**What you should do:** Wherever "gryt" shows up in the records below, copy the whole line.

--- START ---

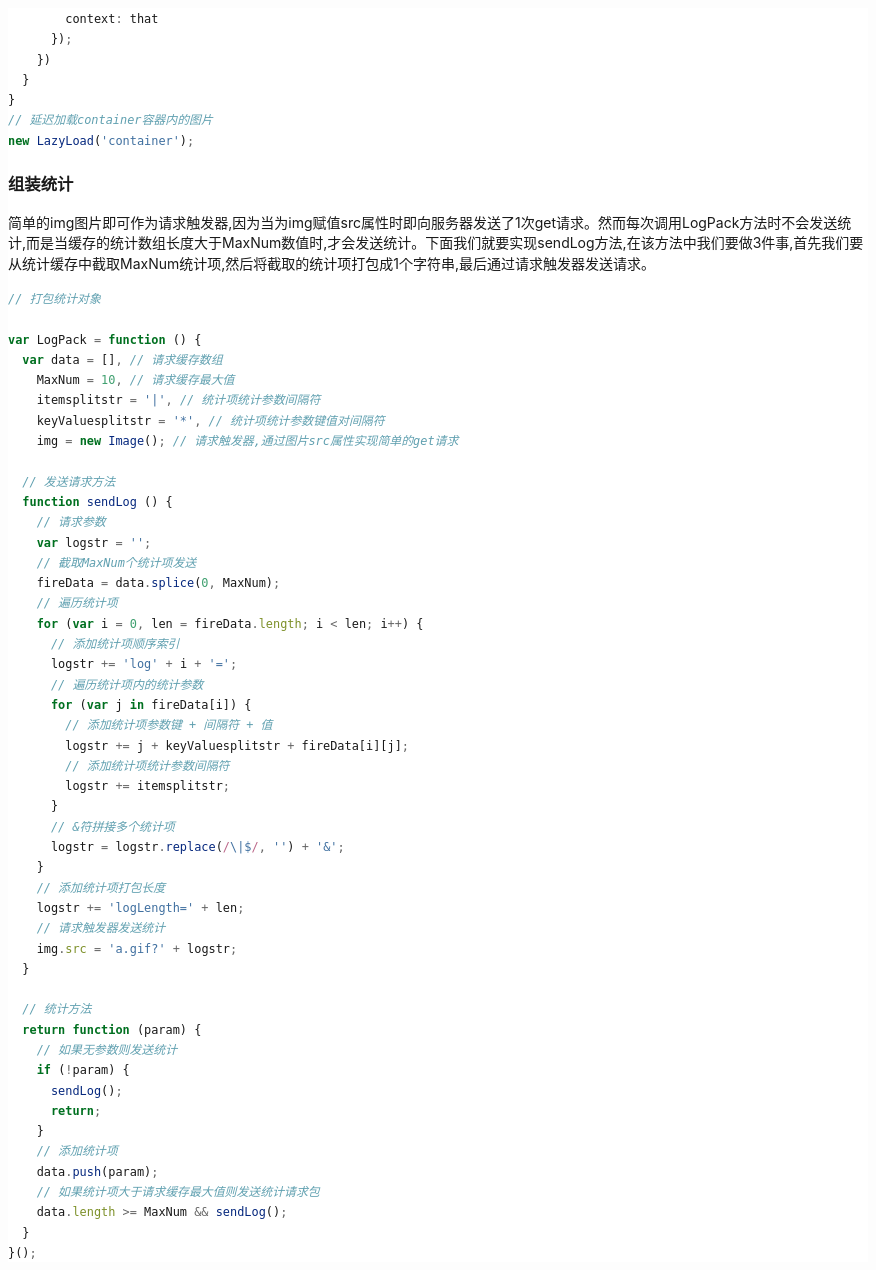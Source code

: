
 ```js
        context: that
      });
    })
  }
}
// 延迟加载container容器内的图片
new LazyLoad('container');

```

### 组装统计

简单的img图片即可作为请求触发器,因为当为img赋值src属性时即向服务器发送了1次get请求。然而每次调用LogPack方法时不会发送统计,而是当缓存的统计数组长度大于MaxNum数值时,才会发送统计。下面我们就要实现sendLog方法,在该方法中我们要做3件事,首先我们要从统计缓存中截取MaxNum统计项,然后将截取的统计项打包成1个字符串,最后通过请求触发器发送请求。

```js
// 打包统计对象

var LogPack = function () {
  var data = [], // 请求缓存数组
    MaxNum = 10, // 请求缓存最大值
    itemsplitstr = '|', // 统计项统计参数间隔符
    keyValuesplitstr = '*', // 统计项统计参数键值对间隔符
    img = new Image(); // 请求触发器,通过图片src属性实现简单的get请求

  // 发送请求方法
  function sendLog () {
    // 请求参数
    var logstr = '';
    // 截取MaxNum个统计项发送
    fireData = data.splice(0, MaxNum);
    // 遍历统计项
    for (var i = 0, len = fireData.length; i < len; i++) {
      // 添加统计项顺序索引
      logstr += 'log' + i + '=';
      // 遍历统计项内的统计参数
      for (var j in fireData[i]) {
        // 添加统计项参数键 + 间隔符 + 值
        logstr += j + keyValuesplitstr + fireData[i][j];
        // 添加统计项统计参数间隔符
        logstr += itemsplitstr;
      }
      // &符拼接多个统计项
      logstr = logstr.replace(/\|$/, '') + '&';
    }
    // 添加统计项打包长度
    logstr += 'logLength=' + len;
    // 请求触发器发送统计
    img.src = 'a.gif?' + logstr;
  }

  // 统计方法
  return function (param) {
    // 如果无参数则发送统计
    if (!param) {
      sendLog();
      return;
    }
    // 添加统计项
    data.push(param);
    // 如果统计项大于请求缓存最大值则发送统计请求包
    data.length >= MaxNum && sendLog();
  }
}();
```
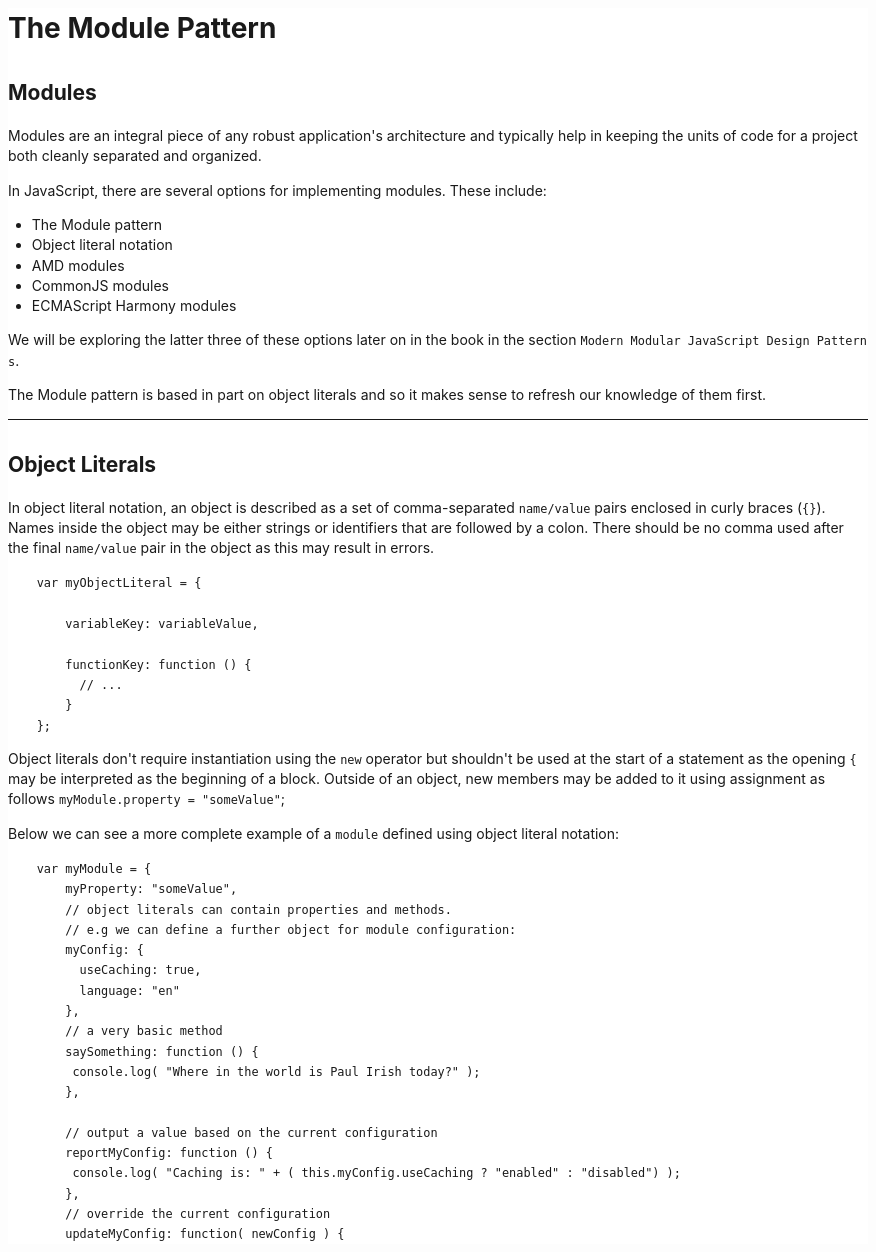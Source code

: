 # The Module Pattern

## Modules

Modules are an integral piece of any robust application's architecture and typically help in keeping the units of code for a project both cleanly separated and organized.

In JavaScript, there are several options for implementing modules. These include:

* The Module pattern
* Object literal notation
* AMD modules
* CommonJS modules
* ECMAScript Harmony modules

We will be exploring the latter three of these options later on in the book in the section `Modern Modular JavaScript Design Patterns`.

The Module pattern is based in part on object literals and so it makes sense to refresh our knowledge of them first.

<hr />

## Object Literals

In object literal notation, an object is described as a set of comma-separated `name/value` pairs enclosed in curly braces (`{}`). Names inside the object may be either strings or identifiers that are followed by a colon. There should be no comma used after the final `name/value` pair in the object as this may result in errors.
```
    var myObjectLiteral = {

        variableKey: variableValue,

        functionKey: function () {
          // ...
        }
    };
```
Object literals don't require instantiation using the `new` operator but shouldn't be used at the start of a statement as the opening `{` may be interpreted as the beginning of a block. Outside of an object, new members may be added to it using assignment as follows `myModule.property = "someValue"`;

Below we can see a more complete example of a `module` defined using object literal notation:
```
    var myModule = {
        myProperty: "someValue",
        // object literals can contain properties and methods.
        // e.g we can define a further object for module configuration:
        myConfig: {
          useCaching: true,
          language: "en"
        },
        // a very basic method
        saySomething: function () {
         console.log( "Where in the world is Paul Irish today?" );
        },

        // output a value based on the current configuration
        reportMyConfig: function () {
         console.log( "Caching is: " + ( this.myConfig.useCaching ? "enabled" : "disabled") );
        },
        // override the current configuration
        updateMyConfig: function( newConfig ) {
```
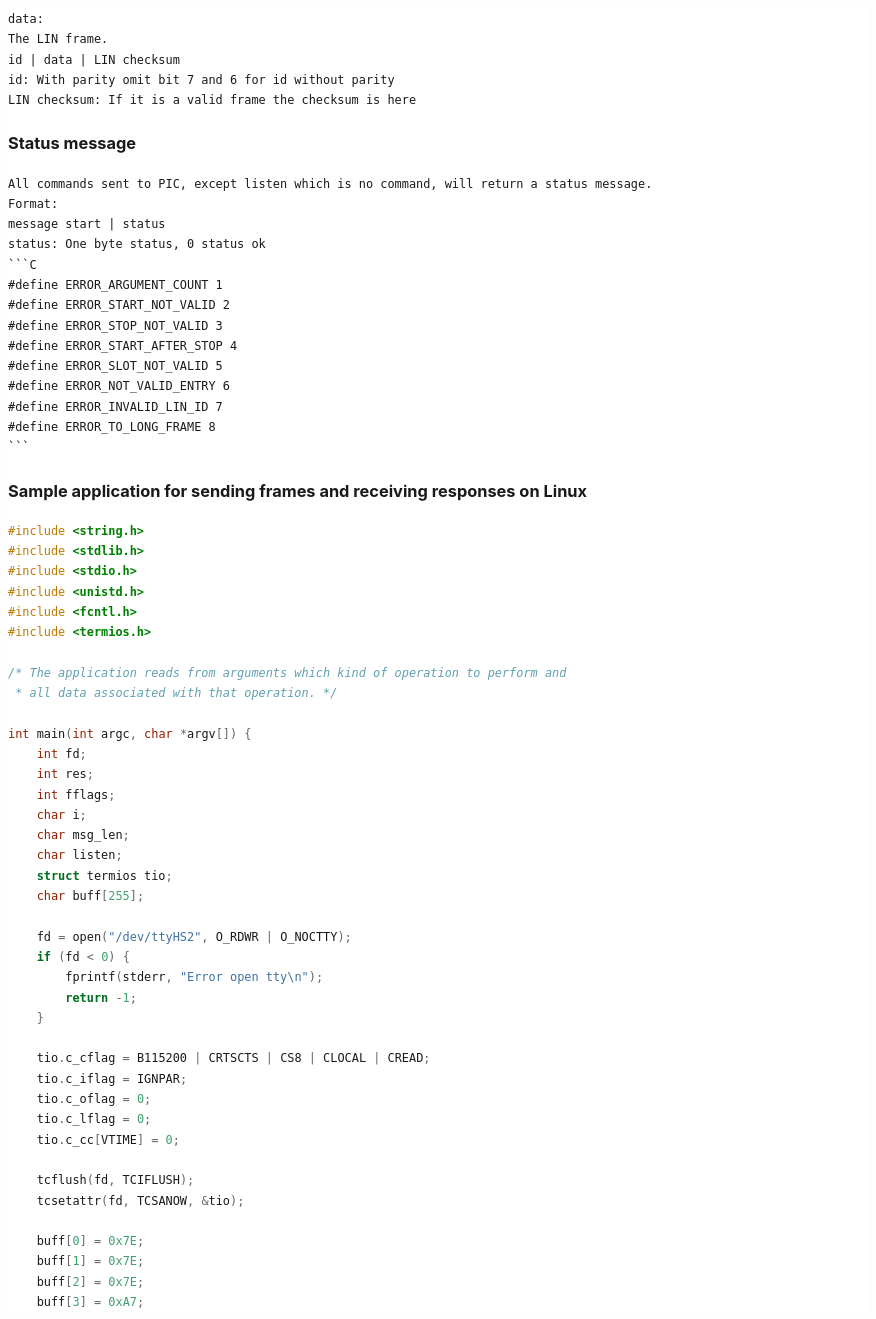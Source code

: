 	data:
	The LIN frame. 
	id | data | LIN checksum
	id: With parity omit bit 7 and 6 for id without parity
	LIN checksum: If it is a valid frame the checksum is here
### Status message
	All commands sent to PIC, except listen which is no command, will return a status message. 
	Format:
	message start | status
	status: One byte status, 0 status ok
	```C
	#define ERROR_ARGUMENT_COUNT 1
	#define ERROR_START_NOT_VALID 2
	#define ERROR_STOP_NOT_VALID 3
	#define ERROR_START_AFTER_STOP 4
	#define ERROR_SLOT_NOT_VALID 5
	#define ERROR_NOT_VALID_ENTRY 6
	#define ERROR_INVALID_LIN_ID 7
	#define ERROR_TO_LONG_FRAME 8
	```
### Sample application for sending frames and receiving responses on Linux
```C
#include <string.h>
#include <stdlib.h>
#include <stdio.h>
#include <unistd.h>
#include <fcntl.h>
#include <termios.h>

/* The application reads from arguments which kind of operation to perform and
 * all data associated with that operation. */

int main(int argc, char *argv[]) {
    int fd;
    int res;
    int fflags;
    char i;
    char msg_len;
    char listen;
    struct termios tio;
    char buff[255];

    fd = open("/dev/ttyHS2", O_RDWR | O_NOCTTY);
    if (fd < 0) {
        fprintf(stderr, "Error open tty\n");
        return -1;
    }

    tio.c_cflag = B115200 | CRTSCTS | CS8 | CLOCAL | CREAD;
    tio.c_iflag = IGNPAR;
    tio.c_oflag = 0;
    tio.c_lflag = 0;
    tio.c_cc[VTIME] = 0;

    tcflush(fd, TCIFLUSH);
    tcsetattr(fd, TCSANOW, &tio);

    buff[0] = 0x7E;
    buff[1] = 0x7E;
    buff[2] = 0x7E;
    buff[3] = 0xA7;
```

--- END ---
--- START ---

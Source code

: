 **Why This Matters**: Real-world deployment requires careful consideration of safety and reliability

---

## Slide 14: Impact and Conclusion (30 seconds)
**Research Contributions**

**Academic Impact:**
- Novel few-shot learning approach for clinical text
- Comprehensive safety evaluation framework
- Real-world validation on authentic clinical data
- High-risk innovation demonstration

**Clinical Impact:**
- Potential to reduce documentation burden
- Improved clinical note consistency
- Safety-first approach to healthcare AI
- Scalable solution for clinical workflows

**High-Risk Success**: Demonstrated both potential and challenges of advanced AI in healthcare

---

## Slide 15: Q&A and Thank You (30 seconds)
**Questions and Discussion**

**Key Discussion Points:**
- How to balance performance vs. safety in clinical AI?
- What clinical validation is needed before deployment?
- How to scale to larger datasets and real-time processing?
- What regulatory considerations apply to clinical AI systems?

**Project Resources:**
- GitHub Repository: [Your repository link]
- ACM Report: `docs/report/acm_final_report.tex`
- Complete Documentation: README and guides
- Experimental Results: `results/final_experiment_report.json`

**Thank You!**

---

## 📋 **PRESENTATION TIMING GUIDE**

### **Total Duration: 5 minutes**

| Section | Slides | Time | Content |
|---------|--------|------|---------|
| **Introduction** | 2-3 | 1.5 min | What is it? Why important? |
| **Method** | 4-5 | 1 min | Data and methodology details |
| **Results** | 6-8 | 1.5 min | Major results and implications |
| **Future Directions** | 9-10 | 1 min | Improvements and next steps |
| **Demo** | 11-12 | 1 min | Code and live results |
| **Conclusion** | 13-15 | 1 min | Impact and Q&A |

--- END ---
--- START ---

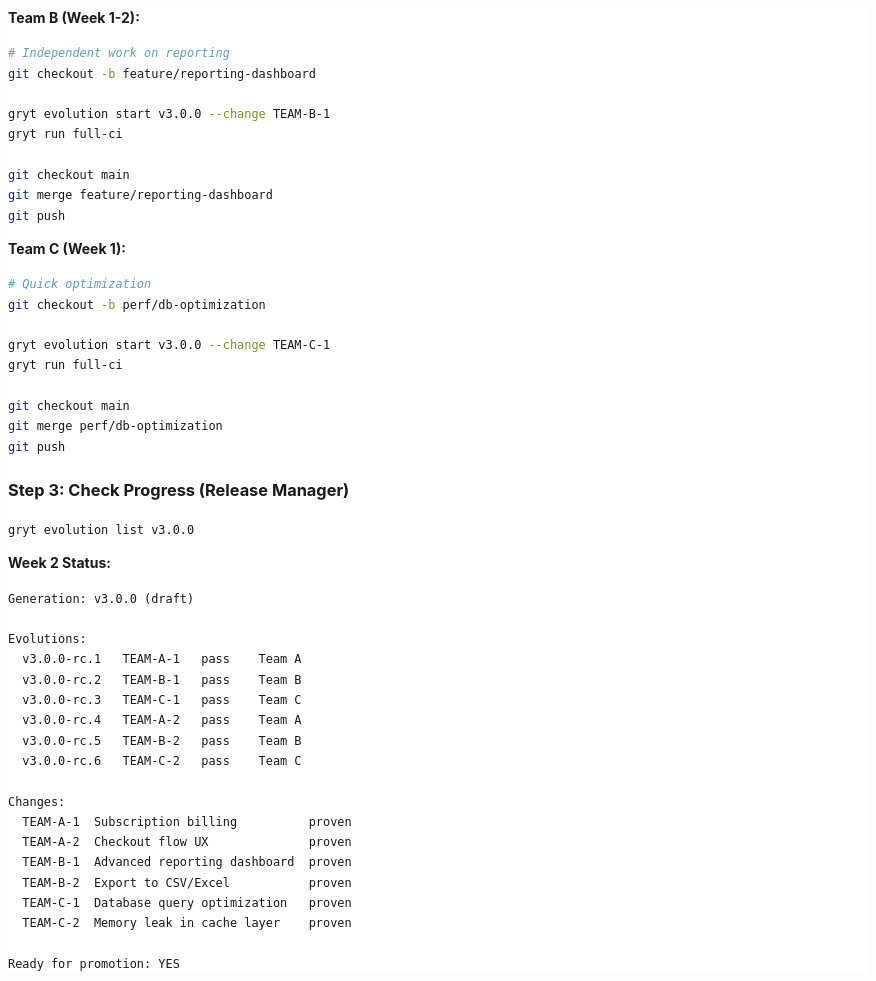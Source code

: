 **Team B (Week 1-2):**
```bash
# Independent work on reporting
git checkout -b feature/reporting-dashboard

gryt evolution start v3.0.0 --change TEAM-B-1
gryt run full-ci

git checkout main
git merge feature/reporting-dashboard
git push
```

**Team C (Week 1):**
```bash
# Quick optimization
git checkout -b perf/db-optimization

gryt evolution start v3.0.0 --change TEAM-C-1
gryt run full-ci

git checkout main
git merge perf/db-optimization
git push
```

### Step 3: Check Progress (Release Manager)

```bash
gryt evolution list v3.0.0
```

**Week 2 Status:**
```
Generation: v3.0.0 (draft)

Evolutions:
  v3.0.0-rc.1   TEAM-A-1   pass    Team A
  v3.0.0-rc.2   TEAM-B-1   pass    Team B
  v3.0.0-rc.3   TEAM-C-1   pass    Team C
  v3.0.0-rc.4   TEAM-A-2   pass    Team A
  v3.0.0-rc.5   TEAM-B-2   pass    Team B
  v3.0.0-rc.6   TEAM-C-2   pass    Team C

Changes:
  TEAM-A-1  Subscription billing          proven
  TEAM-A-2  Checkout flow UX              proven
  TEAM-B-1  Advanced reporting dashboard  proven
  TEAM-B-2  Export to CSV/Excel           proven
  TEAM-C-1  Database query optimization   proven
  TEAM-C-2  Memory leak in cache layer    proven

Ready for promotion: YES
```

--- END ---

**Your solution:**
gryt evolution start v3.0.0 --change TEAM-B-1
gryt run full-ci
gryt evolution start v3.0.0 --change TEAM-C-1
gryt run full-ci
gryt evolution list v3.0.0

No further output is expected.